Every endpoint uses the same bearer authentication context:
Authorization: Bearer YOUR_API_TOKEN{
"code": "invalid_request",
"message": "The request payload is invalid.",
"requestId": "req_xxx"
}Status Codes
| Status | Meaning | Typical action |
|---|---|---|
400 | Invalid request body, path parameter, query parameter, or media URL | Fix the request before retrying |
401 | Missing, malformed, revoked, or disabled API token | Stop retries and refresh credentials |
402 | Insufficient credits, API quota, or provider allocation | Stop the batch and show billing state |
404 | Resource id is unknown for the authenticated account | Refresh local records |
409 | Resource is in a state that conflicts with the operation | Wait or remove dependencies |
422 | Media was accepted but cannot be processed | Ask for different input media |
429 | Rate limit exceeded | Retry with exponential backoff |
500 | Server error | Retry a small number of times and log requestId |
Request Logging
Log the endpoint, HTTP method, status, code, requestId, and your own internal job id. Do not log bearer tokens, full user text, or private media URLs unless your privacy policy and support workflow explicitly allow it.

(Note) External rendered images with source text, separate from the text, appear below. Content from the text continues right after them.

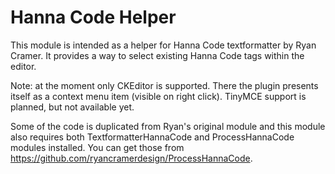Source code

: Hanna Code Helper
=================

This module is intended as a helper for Hanna Code textformatter by Ryan Cramer. It provides a way to select existing Hanna Code tags within the editor.

Note: at the moment only CKEditor is supported. There the plugin presents itself as a context menu item (visible on right click). TinyMCE support is planned, but not available yet.

Some of the code is duplicated from Ryan's original module and this module also requires both TextformatterHannaCode and ProcessHannaCode modules installed. You can get those from https://github.com/ryancramerdesign/ProcessHannaCode.

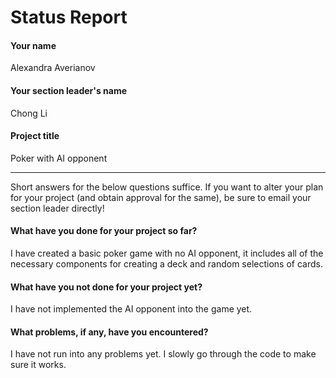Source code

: # Status Report

#### Your name

Alexandra Averianov

#### Your section leader's name

Chong Li

#### Project title

Poker with AI opponent

***

Short answers for the below questions suffice. If you want to alter your plan for your project (and obtain approval for the same), be sure to email your section leader directly!

#### What have you done for your project so far?

I have created a basic poker game with no AI opponent, it includes all of the necessary components for creating a deck and random selections of cards.

#### What have you not done for your project yet?

I have not implemented the AI opponent into the game yet.

#### What problems, if any, have you encountered?

I have not run into any problems yet. I slowly go through the code to make sure it works.


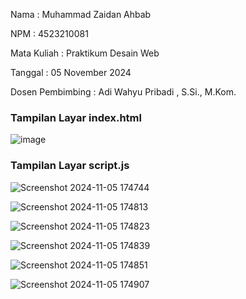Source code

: <title>LAPORAN PRAKTIKUM</title>

<title>TAILWIND CSS</title>


Nama             : Muhammad Zaidan Ahbab

NPM              : 4523210081

Mata Kuliah	     : Praktikum Desain Web

Tanggal          : 05 November 2024

Dosen Pembimbing : Adi Wahyu Pribadi , S.Si., M.Kom.

<h3>Tampilan Layar index.html</h3>

![image](https://github.com/user-attachments/assets/869b9e20-9b5a-4a96-afab-1917d6aa6d03)


<h3>Tampilan Layar script.js</h3>

![Screenshot 2024-11-05 174744](https://github.com/user-attachments/assets/4e8a8169-a16e-422c-be8b-91d53fbb3983)

![Screenshot 2024-11-05 174813](https://github.com/user-attachments/assets/50e8eef9-424c-472f-b61e-22bde1e992c5)

![Screenshot 2024-11-05 174823](https://github.com/user-attachments/assets/79513c6b-3bd2-453e-8014-69d9d321f7fd)

![Screenshot 2024-11-05 174839](https://github.com/user-attachments/assets/80e07af4-7c94-43c6-b9c3-1a734cc2e9be)

![Screenshot 2024-11-05 174851](https://github.com/user-attachments/assets/ca403d32-9fdd-4930-86da-50faae3e35bf)

![Screenshot 2024-11-05 174907](https://github.com/user-attachments/assets/ad0e5280-c5da-4126-b234-8c1a8d060e94)
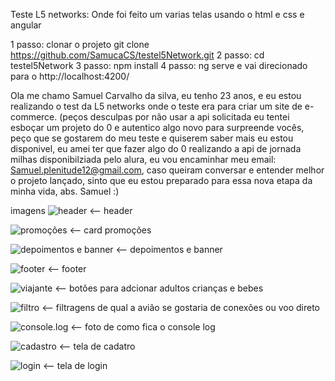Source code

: Teste L5 networks: Onde foi feito um varias telas usando o html e css e angular

1 passo: clonar o projeto git clone https://github.com/SamucaCS/testel5Network.git
2 passo: cd testel5Network
3 passo: npm install
4 passo: ng serve
e vai direcionado para o http://localhost:4200/

Ola me chamo Samuel Carvalho da silva, eu tenho 23 anos, e eu estou realizando o test da L5 networks onde o teste era para criar um site de e-commerce.
(peços desculpas por não usar a api solicitada eu tentei esboçar um projeto do 0 e autentico algo novo para surpreende vocês, peço que se gostarem do meu teste e quiserem saber mais eu estou disponivel, eu amei ter que fazer algo do 0 realizando a api de jornada milhas disponibilziada pelo alura, eu vou encaminhar meu email: Samuel.plenitude12@gmail.com, caso queiram conversar e entender melhor o projeto lançado, sinto que eu estou preparado para essa nova etapa da minha vida, abs. Samuel :)


imagens
![header](https://github.com/SamucaCS/Teste-L5-networks/assets/122119579/b2587a37-a120-4b20-867d-96d561fae431) <-- header 

![promoções](https://github.com/SamucaCS/Teste-L5-networks/assets/122119579/47ad2741-e15a-4db0-a9af-c06464f68a08) <-- card promoções 

![depoimentos e banner](https://github.com/SamucaCS/Teste-L5-networks/assets/122119579/7e29a8d3-8448-4726-9c55-965b9e0bd6f8) <-- depoimentos e banner

![footer](https://github.com/SamucaCS/Teste-L5-networks/assets/122119579/203ef754-f034-42c6-ac75-68b049dab23e) <-- footer

![viajante](https://github.com/SamucaCS/Teste-L5-networks/assets/122119579/cb2675ba-e50e-4ed3-933b-081a1b27a329) <-- botões para adcionar adultos crianças e bebes

![filtro](https://github.com/SamucaCS/Teste-L5-networks/assets/122119579/9e3c4f55-85fd-4e88-a045-f2cf34df664f) <-- filtragens de qual a avião se gostaria de conexões ou voo direto

![console.log](https://github.com/SamucaCS/Teste-L5-networks/assets/122119579/7b00c7d3-0627-4397-b2d0-08f845947c8d) <-- foto de como fica o console log

![cadastro](https://github.com/SamucaCS/Teste-L5-networks/assets/122119579/0b48f4c0-7943-40ad-ab09-1c894ffff99d) <-- tela de cadatro

![login](https://github.com/SamucaCS/Teste-L5-networks/assets/122119579/16bd5d9a-d8b6-47ea-b4cc-a0acbccdf923) <-- tela de login
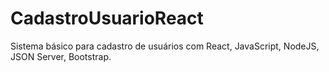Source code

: # CadastroUsuarioReact
Sistema básico para cadastro de usuários com React, JavaScript, NodeJS, JSON Server, Bootstrap.
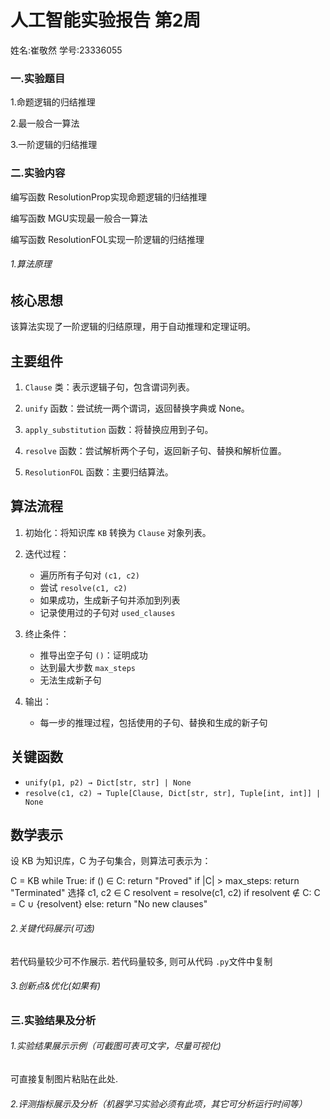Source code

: # 人工智能实验报告 第2周

姓名:崔敬然  学号:23336055

### 一.实验题目

1.命题逻辑的归结推理

2.最一般合一算法

3.一阶逻辑的归结推理

### 二.实验内容

编写函数 ResolutionProp实现命题逻辑的归结推理

编写函数 MGU实现最一般合一算法

编写函数 ResolutionFOL实现一阶逻辑的归结推理

###### 1.算法原理

## 核心思想
该算法实现了一阶逻辑的归结原理，用于自动推理和定理证明。

## 主要组件

1. `Clause` 类：表示逻辑子句，包含谓词列表。

2. `unify` 函数：尝试统一两个谓词，返回替换字典或 None。

3. `apply_substitution` 函数：将替换应用到子句。

4. `resolve` 函数：尝试解析两个子句，返回新子句、替换和解析位置。

5. `ResolutionFOL` 函数：主要归结算法。

## 算法流程

1. 初始化：将知识库 `KB` 转换为 `Clause` 对象列表。

2. 迭代过程：
   - 遍历所有子句对 `(c1, c2)`
   - 尝试 `resolve(c1, c2)`
   - 如果成功，生成新子句并添加到列表
   - 记录使用过的子句对 `used_clauses`

3. 终止条件：
   - 推导出空子句 `()`：证明成功
   - 达到最大步数 `max_steps`
   - 无法生成新子句

4. 输出：
   - 每一步的推理过程，包括使用的子句、替换和生成的新子句

## 关键函数

- `unify(p1, p2) → Dict[str, str] | None`
- `resolve(c1, c2) → Tuple[Clause, Dict[str, str], Tuple[int, int]] | None`

## 数学表示

设 KB 为知识库，C 为子句集合，则算法可表示为：

C = KB
while True:
    if () ∈ C:
        return "Proved"
    if |C| > max_steps:
        return "Terminated"
    选择 c1, c2 ∈ C
    resolvent = resolve(c1, c2)
    if resolvent ∉ C:
        C = C ∪ {resolvent}
    else:
        return "No new clauses"


###### 2.关键代码展示(可选)

若代码量较少可不作展示. 若代码量较多, 则可从代码 `.py`文件中复制

###### 3.创新点&优化(如果有)


### 三.实验结果及分析

###### 1.实验结果展示示例（可截图可表可文字，尽量可视化)

可直接复制图片粘贴在此处.

###### 2.评测指标展示及分析（机器学习实验必须有此项，其它可分析运行时间等）

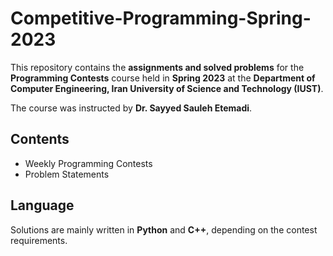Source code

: # Competitive-Programming-Spring-2023

This repository contains the **assignments and solved problems** for the **Programming Contests** course held in **Spring 2023** at the **Department of Computer Engineering, Iran University of Science and Technology (IUST)**.

The course was instructed by **Dr. Sayyed Sauleh Etemadi**.

## Contents
- Weekly Programming Contests
- Problem Statements

## Language
Solutions are mainly written in **Python** and **C++**, depending on the contest requirements.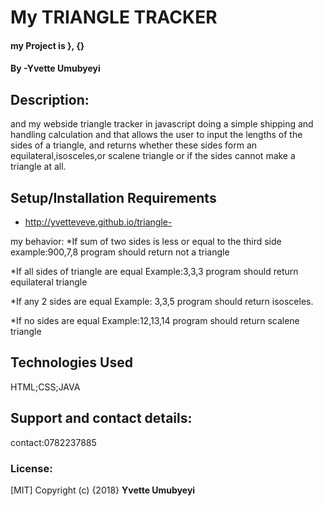 # My TRIANGLE TRACKER
#### my Project is }, {}
#### By **-Yvette Umubyeyi**


## Description:

and my webside triangle tracker in javascript doing a simple shipping and handling calculation
and that allows the user to input the lengths of the sides of a triangle, and returns whether 
these sides form an equilateral,isosceles,or scalene triangle or if the sides cannot make a 
triangle at all.
## Setup/Installation Requirements
* http://yvetteveve.github.io/triangle-


my behavior:
*If sum of two sides is less or equal to the third side
example:900,7,8
program should return not a triangle

*If all sides of triangle are equal
Example:3,3,3
program should return equilateral triangle

*If any 2 sides are equal 
Example: 3,3,5
program should return isosceles.

*If no sides are equal 
Example:12,13,14
program should return scalene triangle


## Technologies Used
HTML;CSS;JAVA
## Support and contact details:
contact:0782237885

### License:
[MIT]
Copyright (c) {2018} **Yvette Umubyeyi**
  
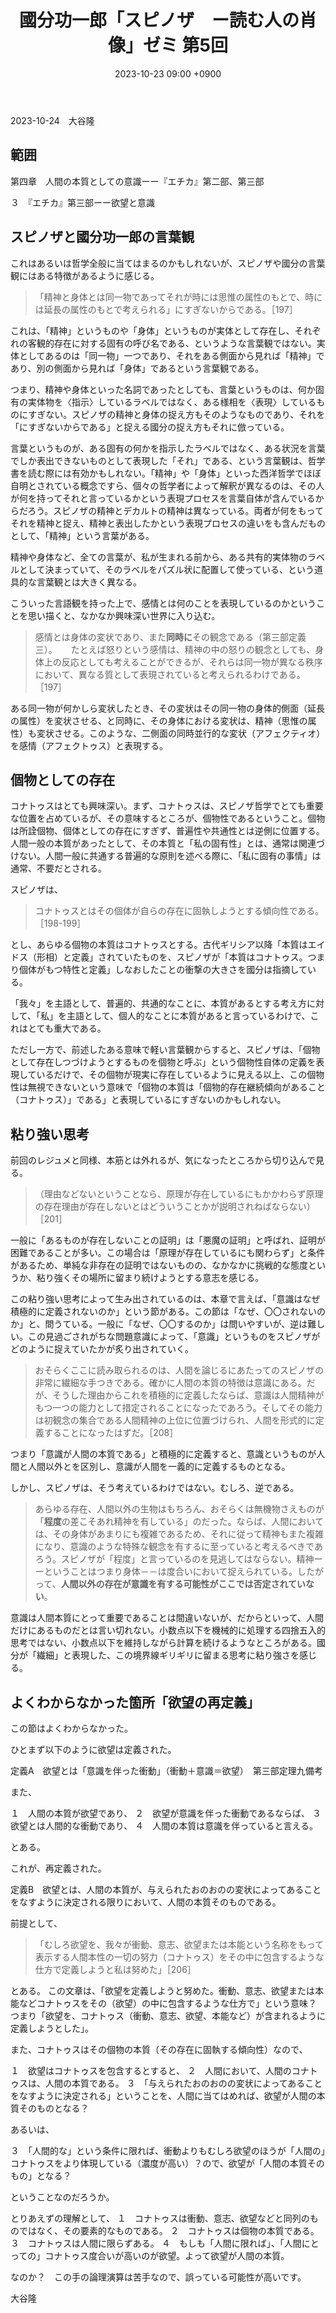﻿---
layout: post
title: "國分功一郎「スピノザ　ー読む人の肖像」ゼミ 第5回"
date: 2023-10-23 09:00 +0900
categories: spinoza
---
2023-10-24　大谷隆

## 範囲
第四章　人間の本質としての意識ーー『エチカ』第二部、第三部

３　『エチカ』第三部ーー欲望と意識

## スピノザと國分功一郎の言葉観
これはあるいは哲学全般に当てはまるのかもしれないが、スピノザや國分の言葉観にはある特徴があるように感じる。

> 「精神と身体とは同一物であってそれが時には思惟の属性のもとで、時には延長の属性のもとで考えられる」にすぎないからである。［197］

これは、「精神」というものや「身体」というものが実体として存在し、それぞれの客観的存在に対する固有の呼び名である、というような言葉観ではない。実体としてあるのは「同一物」一つであり、それをある側面から見れば「精神」であり、別の側面から見れば「身体」であるという言葉観である。

つまり、精神や身体といった名詞であったとしても、言葉というものは、何か固有の実体物を〈指示〉しているラベルではなく、ある様相を〈表現〉しているものにすぎない。スピノザの精神と身体の捉え方もそのようなものであり、それを「にすぎないからである」と捉える國分の捉え方もそれに倣っている。

言葉というものが、ある固有の何かを指示したラベルではなく、ある状況を言葉でしか表出できないものとして表現した「それ」である、という言葉観は、哲学書を読む際には有効かもしれない。「精神」や「身体」といった西洋哲学でほぼ自明とされている概念ですら、個々の哲学者によって解釈が異なるのは、その人が何を持ってそれと言っているかという表現プロセスを言葉自体が含んでいるからだろう。スピノザの精神とデカルトの精神は異なっている。両者が何をもってそれを精神と捉え、精神と表出したかという表現プロセスの違いをも含んだものとして、「精神」という言葉がある。

精神や身体など、全ての言葉が、私が生まれる前から、ある共有的実体物のラベルとして決まっていて、そのラベルをパズル状に配置して使っている、という道具的な言葉観とは大きく異なる。

こういった言語観を持った上で、感情とは何のことを表現しているのかということを思い描くと、なかなか興味深い世界に入り込む。

> 感情とは身体の変状であり、また**同時に**その観念である（第三部定義三）。
> 　
> たとえば怒りという感情は、精神の中の怒りの観念としても、身体上の反応としても考えることができるが、それらは同一物が異なる秩序において、異なる質として表現されていると考えられるわけである。［197］

ある同一物が何かしら変状したとき、その変状はその同一物の身体的側面（延長の属性）を変状させる、と同時に、その身体における変状は、精神（思惟の属性）も変状させる。このような、二側面の同時並行的な変状（アフェクティオ）を感情（アフェクトゥス）と表現する。

## 個物としての存在
コナトゥスはとても興味深い。まず、コナトゥスは、スピノザ哲学でとても重要な位置を占めているが、その意味するところが、個物性であるということ。個物は所詮個物、個体としての存在にすぎず、普遍性や共通性とは逆側に位置する。人間一般の本質があったとして、その本質と「私の固有性」とは、通常は関連づけない。人間一般に共通する普遍的な原則を述べる際に、「私に固有の事情」は通常、不要だとされる。

スピノザは、

> コナトゥスとはその個体が自らの存在に固執しようとする傾向性である。［198-199］

とし、あらゆる個物の本質はコナトゥスとする。古代ギリシア以降「本質はエイドス（形相）と定義」されていたものを、スピノザが「本質はコナトゥス。つまり個体がもつ特性と定義」しなおしたことの衝撃の大きさを國分は指摘している。

「我々」を主語として、普遍的、共通的なことに、本質があるとする考え方に対して、「私」を主語として、個人的なことに本質があると言っているわけで、これはとても重大である。

ただし一方で、前述したある意味で軽い言葉観からすると、スピノザは、「個物として存在しつづけようとするものを個物と呼ぶ」という個物性自体の定義を表現しているだけで、その個物が現実に存在しているように見える以上、この個物性は無視できないという意味で「個物の本質は「個物的存在継続傾向があること（コナトゥス）」である」と表現しているにすぎないのかもしれない。

## 粘り強い思考
前回のレジュメと同様、本筋とは外れるが、気になったところから切り込んで見る。

> （理由などないということなら、原理が存在しているにもかかわらず原理の存在理由が存在しないとはどういうことかが説明されねばならない）［201］

一般に「あるものが存在しないことの証明」は「悪魔の証明」と呼ばれ、証明が困難であることが多い。この場合は「原理が存在しているにも関わらず」と条件があるため、単純な非存在の証明ではないものの、なかなかに挑戦的な態度というか、粘り強くその場所に留まり続けようとする意志を感じる。

この粘り強い思考によって生み出されているのは、本章で言えば、「意識はなぜ積極的に定義されないのか」という節がある。この節は「なぜ、〇〇されないのか」と、問うている。一般に「なぜ、〇〇するのか」は問いやすいが、逆は難しい。この見過ごされがちな問題意識によって、「意識」というものをスピノザがどのように捉えていたかが炙り出されていく。

> おそらくここに読み取られるのは、人間を論じるにあたってのスピノザの非常に繊細な手つきである。確かに人間の本質の特徴は意識にある。だが、そうした理由からこれを積極的に定義したならば、意識は人間精神がもつ一つの能力として措定されることになったであろう。そしてその能力は初観念の集合である人間精神の上位に位置づけられ、人間を形式的に定義することになったはずだ。［208］

つまり「意識が人間の本質である」と積極的に定義すると、意識というものが人間と人間以外とを区別し、意識が人間を一義的に定義するものとなる。

しかし、スピノザは、そう考えているわけではない。むしろ、逆である。

> あらゆる存在、人間以外の生物はもちろん、おそらくは無機物さえものが「**程度**の差こそあれ精神を有している」のだった。ならば、人間においては、その身体があまりにも複雑であるため、それに従って精神もまた複雑になり、意識のような特殊な観念を有するに至っていると考えるべきであろう。スピノザが「程度」と言っているのを見逃してはならない。精神ーーということはつまり身体－－は度合いにおいて捉えられている。したがって、**人間以外の存在が意識を有する可能性がここでは否定されていない**。

意識は人間本質にとって重要であることは間違いないが、だからといって、人間だけにあるものだとは言い切れない。小数点以下を機械的に処理する四捨五入的思考ではない、小数点以下を維持しながら計算を続けるようなところがある。國分が「繊細」と表現した、この境界線ギリギリに留まる思考に粘り強さを感じる。

## よくわからなかった箇所「欲望の再定義」
この節はよくわからなかった。

ひとまず以下のように欲望は定義された。

定義A　欲望とは「意識を伴った衝動」（衝動＋意識＝欲望）　第三部定理九備考

また、

１　人間の本質が欲望であり、
２　欲望が意識を伴った衝動であるならば、
３　欲望とは人間的な衝動であり、
４　人間の本質は意識を伴っていると言える。

とある。

これが、再定義された。

定義B　欲望とは、人間の本質が、与えられたおのおのの変状によってあることをなすように決定される限りにおいて、人間の本質そのものである。

前提として、
> 「むしろ欲望を、我々が衝動、意志、欲望または本能という名称をもって表示する人間本性の一切の努力（コナトゥス）をその中に包含するような仕方で定義しようと私は努めた」［206］

とある。
この文章は、「欲望を定義しようと努めた。衝動、意志、欲望または本能などコナトゥスをその（欲望）の中に包含するような仕方で」という意味？　つまり「欲望を、コナトゥス（衝動、意志、欲望、本能など）が含まれるように定義しようとした」。

また、コナトゥスはその個物の本質（その存在に固執する傾向性）なので、

１　欲望はコナトゥスを包含するとすると、
２　人間において、人間のコナトゥスは、人間の本質である。
３　「与えられたおのおのの変状によってあることをなすように決定される」ということを、人間に当てはめれば、欲望が人間の本質そのものとなる？

あるいは、

３　「人間的な」という条件に限れば、衝動よりもむしろ欲望のほうが「人間の」コナトゥスをより体現している（濃度が高い）？ので、欲望が「人間の本質そのもの」となる？

ということなのだろうか。

とりあえずの理解として、
１　コナトゥスは衝動、意志、欲望などと同列のものではなく、その要素的なものである。
２　コナトゥスは個物の本質である。
３　コナトゥスは人間に限らずある。
４　もしも「人間に限れば」、「人間にとっての」コナトゥス度合いが高いのが欲望。よって欲望が人間の本質。

なのか？　この手の論理演算は苦手なので、誤っている可能性が高いです。

大谷隆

For async endpoints, include both the API task id and your internal database id in logs. That makes it possible to reconcile retries without creating duplicate work.
Billing And Credits
Not every error has the same billing meaning. Validation failures normally happen before media work starts. Processing failures may happen after a task was accepted. For user-facing billing questions, compare the task status with a fresh Profile read instead of inferring cost from HTTP status alone.
Retry Policy
Retry 429 and some 500 responses with backoff. Do not blindly retry 400, 401, or 402; those require request, credential, or billing changes. For create endpoints, persist the returned id before retrying any follow-up operation.